Rendered images with source text:
▬▬▬▬▬▬
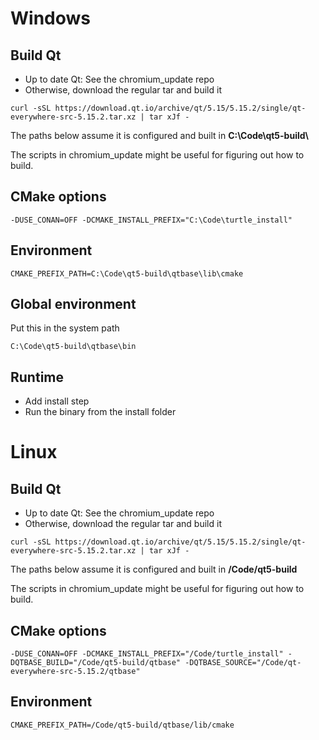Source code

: # Windows

## Build Qt
* Up to date Qt: See the chromium_update repo
* Otherwise, download the regular tar and build it
```
curl -sSL https://download.qt.io/archive/qt/5.15/5.15.2/single/qt-everywhere-src-5.15.2.tar.xz | tar xJf -
```
The paths below assume it is configured and built in __C:\Code\qt5-build\\__

The scripts in chromium_update might be useful for figuring out how to build.

## CMake options
```
-DUSE_CONAN=OFF -DCMAKE_INSTALL_PREFIX="C:\Code\turtle_install"
```

## Environment
```
CMAKE_PREFIX_PATH=C:\Code\qt5-build\qtbase\lib\cmake
```

## Global environment
Put this in the system path
```
C:\Code\qt5-build\qtbase\bin
```

## Runtime
* Add install step
* Run the binary from the install folder

# Linux

## Build Qt
* Up to date Qt: See the chromium_update repo
* Otherwise, download the regular tar and build it
```
curl -sSL https://download.qt.io/archive/qt/5.15/5.15.2/single/qt-everywhere-src-5.15.2.tar.xz | tar xJf -
```
The paths below assume it is configured and built in __/Code/qt5-build__

The scripts in chromium_update might be useful for figuring out how to build.

## CMake options
```
-DUSE_CONAN=OFF -DCMAKE_INSTALL_PREFIX="/Code/turtle_install" -DQTBASE_BUILD="/Code/qt5-build/qtbase" -DQTBASE_SOURCE="/Code/qt-everywhere-src-5.15.2/qtbase"
```

## Environment
```
CMAKE_PREFIX_PATH=/Code/qt5-build/qtbase/lib/cmake
```
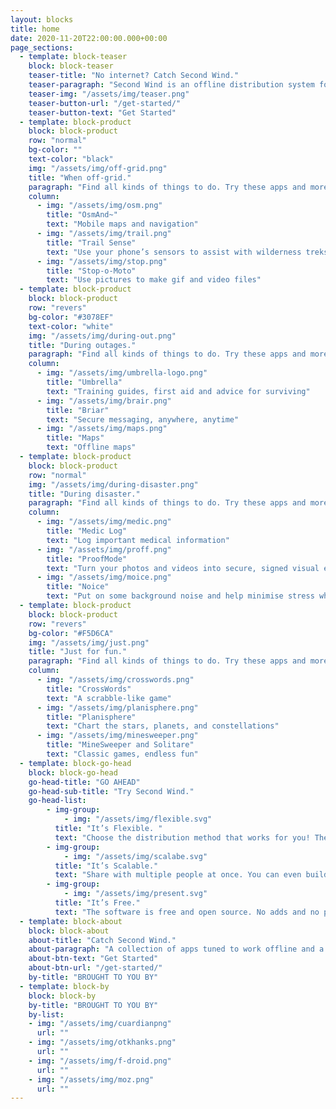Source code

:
 ```yaml
---
layout: blocks
title: home
date: 2020-11-20T22:00:00.000+00:00
page_sections:
  - template: block-teaser
    block: block-teaser
    teaser-title: "No internet? Catch Second Wind."
    teaser-paragraph: "Second Wind is an offline distribution system for Android apps and more! Check out our carefully curated collection of apps optimized for offline scenarios."
    teaser-img: "/assets/img/teaser.png"
    teaser-button-url: "/get-started/"
    teaser-button-text: "Get Started"
  - template: block-product
    block: block-product
    row: "normal"
    bg-color: ""
    text-color: "black"
    img: "/assets/img/off-grid.png"
    title: "When off-grid."
    paragraph: "Find all kinds of things to do. Try these apps and more! Download F-Droid to see all of the apps hand selected by Second Wind."
    column:
      - img: "/assets/img/osm.png"
        title: "OsmAnd~"
        text: "Mobile maps and navigation"
      - img: "/assets/img/trail.png"
        title: "Trail Sense"
        text: "Use your phone’s sensors to assist with wilderness treks or survival situations"
      - img: "/assets/img/stop.png"
        title: "Stop-o-Moto"
        text: "Use pictures to make gif and video files"
  - template: block-product
    block: block-product
    row: "revers"
    bg-color: "#3078EF"
    text-color: "white"
    img: "/assets/img/during-out.png"
    title: "During outages."
    paragraph: "Find all kinds of things to do. Try these apps and more! Download F-Droid to see all of the apps hand selected by Second Wind."
    column:
      - img: "/assets/img/umbrella-logo.png"
        title: "Umbrella"
        text: "Training guides, first aid and advice for surviving"
      - img: "/assets/img/brair.png"
        title: "Briar"
        text: "Secure messaging, anywhere, anytime"
      - img: "/assets/img/maps.png"
        title: "Maps"
        text: "Offline maps"
  - template: block-product
    block: block-product
    row: "normal" 
    img: "/assets/img/during-disaster.png"
    title: "During disaster."
    paragraph: "Find all kinds of things to do. Try these apps and more! Download F-Droid to see all of the apps hand selected by Second Wind."
    column:
      - img: "/assets/img/medic.png"
        title: "Medic Log"
        text: "Log important medical information"
      - img: "/assets/img/proff.png"
        title: "ProofMode"
        text: "Turn your photos and videos into secure, signed visual evidence"
      - img: "/assets/img/moice.png"
        title: "Noice"
        text: "Put on some background noise and help minimise stress while boosting productivity"
  - template: block-product
    block: block-product
    row: "revers"
    bg-color: "#F5D6CA" 
    img: "/assets/img/just.png"
    title: "Just for fun."
    paragraph: "Find all kinds of things to do. Try these apps and more! Download F-Droid to see all of the apps hand selected by Second Wind."
    column:
      - img: "/assets/img/crosswords.png"
        title: "CrossWords"
        text: "A scrabble-like game"
      - img: "/assets/img/planisphere.png"
        title: "Planisphere"
        text: "Chart the stars, planets, and constellations"
      - img: "/assets/img/minesweeper.png"
        title: "MineSweeper and Solitare"
        text: "Classic games, endless fun"
  - template: block-go-head
    block: block-go-head
    go-head-title: "GO AHEAD"
    go-head-sub-title: "Try Second Wind."
    go-head-list:
        - img-group: 
            - img: "/assets/img/flexible.svg"
          title: "It’s Flexible. "
          text: "Choose the distribution method that works for you! The only hardware required are Android phones."
        - img-group: 
            - img: "/assets/img/scalabe.svg"
          title: "It’s Scalable."
          text: "Share with multiple people at once. You can even build your own mesh network. "
        - img-group: 
            - img: "/assets/img/present.svg"
          title: "It’s Free."
          text: "The software is free and open source. No adds and no pesky data tracking by 3rd parties."
  - template: block-about
    block: block-about
    about-title: "Catch Second Wind."
    about-paragraph: "A collection of apps tuned to work offline and a fairly easy way to share them."
    about-btn-text: "Get Started"
    about-btn-url: "/get-started/"
    by-title: "BROUGHT TO YOU BY"
  - template: block-by
    block: block-by 
    by-title: "BROUGHT TO YOU BY" 
    by-list: 
    - img: "/assets/img/cuardianpng"
      url: ""
    - img: "/assets/img/otkhanks.png"
      url: ""
    - img: "/assets/img/f-droid.png"
      url: ""
    - img: "/assets/img/moz.png"
      url: ""
---
```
▬▬▬▬▬▬
WHAT YOU NEED TO DO
Leave out the pictures and print each record exactly as it stands.

THE ANSWER
Source code

: # Windows

## Build Qt
* Up to date Qt: See the chromium_update repo
* Otherwise, download the regular tar and build it
```
curl -sSL https://download.qt.io/archive/qt/5.15/5.15.2/single/qt-everywhere-src-5.15.2.tar.xz | tar xJf -
```
The paths below assume it is configured and built in __C:\Code\qt5-build\\__

The scripts in chromium_update might be useful for figuring out how to build.

## CMake options
```
-DUSE_CONAN=OFF -DCMAKE_INSTALL_PREFIX="C:\Code\turtle_install"
```

## Environment
```
CMAKE_PREFIX_PATH=C:\Code\qt5-build\qtbase\lib\cmake
```

## Global environment
Put this in the system path
```
C:\Code\qt5-build\qtbase\bin
```

## Runtime
* Add install step
* Run the binary from the install folder

# Linux

## Build Qt
* Up to date Qt: See the chromium_update repo
* Otherwise, download the regular tar and build it
```
curl -sSL https://download.qt.io/archive/qt/5.15/5.15.2/single/qt-everywhere-src-5.15.2.tar.xz | tar xJf -
```
The paths below assume it is configured and built in __/Code/qt5-build__

The scripts in chromium_update might be useful for figuring out how to build.

## CMake options
```
-DUSE_CONAN=OFF -DCMAKE_INSTALL_PREFIX="/Code/turtle_install" -DQTBASE_BUILD="/Code/qt5-build/qtbase" -DQTBASE_SOURCE="/Code/qt-everywhere-src-5.15.2/qtbase"
```

## Environment
```
CMAKE_PREFIX_PATH=/Code/qt5-build/qtbase/lib/cmake
```
Source code

:
 ```yaml
---
layout: blocks
title: home
date: 2020-11-20T22:00:00.000+00:00
page_sections:
  - template: block-teaser
    block: block-teaser
    teaser-title: "No internet? Catch Second Wind."
    teaser-paragraph: "Second Wind is an offline distribution system for Android apps and more! Check out our carefully curated collection of apps optimized for offline scenarios."
    teaser-img: "/assets/img/teaser.png"
    teaser-button-url: "/get-started/"
    teaser-button-text: "Get Started"
  - template: block-product
    block: block-product
    row: "normal"
    bg-color: ""
    text-color: "black"
    img: "/assets/img/off-grid.png"
    title: "When off-grid."
    paragraph: "Find all kinds of things to do. Try these apps and more! Download F-Droid to see all of the apps hand selected by Second Wind."
    column:
      - img: "/assets/img/osm.png"
        title: "OsmAnd~"
        text: "Mobile maps and navigation"
      - img: "/assets/img/trail.png"
        title: "Trail Sense"
        text: "Use your phone’s sensors to assist with wilderness treks or survival situations"
      - img: "/assets/img/stop.png"
        title: "Stop-o-Moto"
        text: "Use pictures to make gif and video files"
  - template: block-product
    block: block-product
    row: "revers"
    bg-color: "#3078EF"
    text-color: "white"
    img: "/assets/img/during-out.png"
    title: "During outages."
    paragraph: "Find all kinds of things to do. Try these apps and more! Download F-Droid to see all of the apps hand selected by Second Wind."
    column:
      - img: "/assets/img/umbrella-logo.png"
        title: "Umbrella"
        text: "Training guides, first aid and advice for surviving"
      - img: "/assets/img/brair.png"
        title: "Briar"
        text: "Secure messaging, anywhere, anytime"
      - img: "/assets/img/maps.png"
        title: "Maps"
        text: "Offline maps"
  - template: block-product
    block: block-product
    row: "normal" 
    img: "/assets/img/during-disaster.png"
    title: "During disaster."
    paragraph: "Find all kinds of things to do. Try these apps and more! Download F-Droid to see all of the apps hand selected by Second Wind."
    column:
      - img: "/assets/img/medic.png"
        title: "Medic Log"
        text: "Log important medical information"
      - img: "/assets/img/proff.png"
        title: "ProofMode"
        text: "Turn your photos and videos into secure, signed visual evidence"
      - img: "/assets/img/moice.png"
        title: "Noice"
        text: "Put on some background noise and help minimise stress while boosting productivity"
  - template: block-product
    block: block-product
    row: "revers"
    bg-color: "#F5D6CA" 
    img: "/assets/img/just.png"
    title: "Just for fun."
    paragraph: "Find all kinds of things to do. Try these apps and more! Download F-Droid to see all of the apps hand selected by Second Wind."
    column:
      - img: "/assets/img/crosswords.png"
        title: "CrossWords"
        text: "A scrabble-like game"
      - img: "/assets/img/planisphere.png"
        title: "Planisphere"
        text: "Chart the stars, planets, and constellations"
      - img: "/assets/img/minesweeper.png"
        title: "MineSweeper and Solitare"
        text: "Classic games, endless fun"
  - template: block-go-head
    block: block-go-head
    go-head-title: "GO AHEAD"
    go-head-sub-title: "Try Second Wind."
    go-head-list:
        - img-group: 
            - img: "/assets/img/flexible.svg"
          title: "It’s Flexible. "
          text: "Choose the distribution method that works for you! The only hardware required are Android phones."
        - img-group: 
            - img: "/assets/img/scalabe.svg"
          title: "It’s Scalable."
          text: "Share with multiple people at once. You can even build your own mesh network. "
        - img-group: 
            - img: "/assets/img/present.svg"
          title: "It’s Free."
          text: "The software is free and open source. No adds and no pesky data tracking by 3rd parties."
  - template: block-about
    block: block-about
    about-title: "Catch Second Wind."
    about-paragraph: "A collection of apps tuned to work offline and a fairly easy way to share them."
    about-btn-text: "Get Started"
    about-btn-url: "/get-started/"
    by-title: "BROUGHT TO YOU BY"
  - template: block-by
    block: block-by 
    by-title: "BROUGHT TO YOU BY" 
    by-list: 
    - img: "/assets/img/cuardianpng"
      url: ""
    - img: "/assets/img/otkhanks.png"
      url: ""
    - img: "/assets/img/f-droid.png"
      url: ""
    - img: "/assets/img/moz.png"
      url: ""
---
```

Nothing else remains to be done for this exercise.